■ Entries supplied:
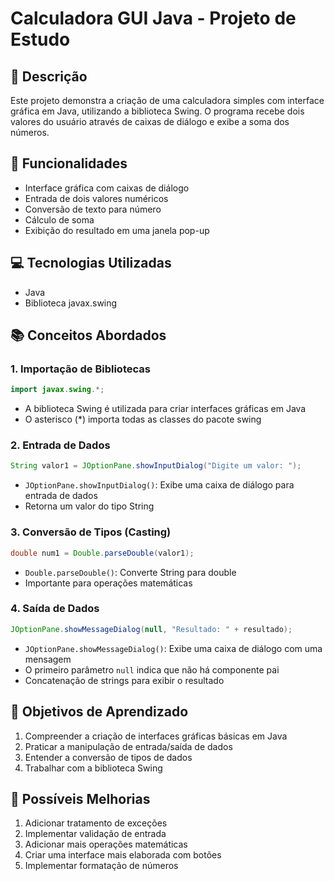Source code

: # Calculadora GUI Java - Projeto de Estudo

## 📝 Descrição
Este projeto demonstra a criação de uma calculadora simples com interface gráfica em Java, utilizando a biblioteca Swing. O programa recebe dois valores do usuário através de caixas de diálogo e exibe a soma dos números.

## 🚀 Funcionalidades
- Interface gráfica com caixas de diálogo
- Entrada de dois valores numéricos
- Conversão de texto para número
- Cálculo de soma
- Exibição do resultado em uma janela pop-up

## 💻 Tecnologias Utilizadas
- Java
- Biblioteca javax.swing

## 📚 Conceitos Abordados

### 1. Importação de Bibliotecas
```java
import javax.swing.*;
```
- A biblioteca Swing é utilizada para criar interfaces gráficas em Java
- O asterisco (*) importa todas as classes do pacote swing

### 2. Entrada de Dados
```java
String valor1 = JOptionPane.showInputDialog("Digite um valor: ");
```
- `JOptionPane.showInputDialog()`: Exibe uma caixa de diálogo para entrada de dados
- Retorna um valor do tipo String

### 3. Conversão de Tipos (Casting)
```java
double num1 = Double.parseDouble(valor1);
```
- `Double.parseDouble()`: Converte String para double
- Importante para operações matemáticas

### 4. Saída de Dados
```java
JOptionPane.showMessageDialog(null, "Resultado: " + resultado);
```
- `JOptionPane.showMessageDialog()`: Exibe uma caixa de diálogo com uma mensagem
- O primeiro parâmetro `null` indica que não há componente pai
- Concatenação de strings para exibir o resultado

## 🎯 Objetivos de Aprendizado
1. Compreender a criação de interfaces gráficas básicas em Java
2. Praticar a manipulação de entrada/saída de dados
3. Entender a conversão de tipos de dados
4. Trabalhar com a biblioteca Swing


## 🔄 Possíveis Melhorias
1. Adicionar tratamento de exceções
2. Implementar validação de entrada
3. Adicionar mais operações matemáticas
4. Criar uma interface mais elaborada com botões
5. Implementar formatação de números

■ Activity: Produce a word-for-word copy of everything above from the line holding "1. Compreender a" down to the line holding "1. Adicionar tratamento de exceções", with both of those lines kept.

■ Task solution:
1. Compreender a criação de interfaces gráficas básicas em Java
2. Praticar a manipulação de entrada/saída de dados
3. Entender a conversão de tipos de dados
4. Trabalhar com a biblioteca Swing


## 🔄 Possíveis Melhorias
1. Adicionar tratamento de exceções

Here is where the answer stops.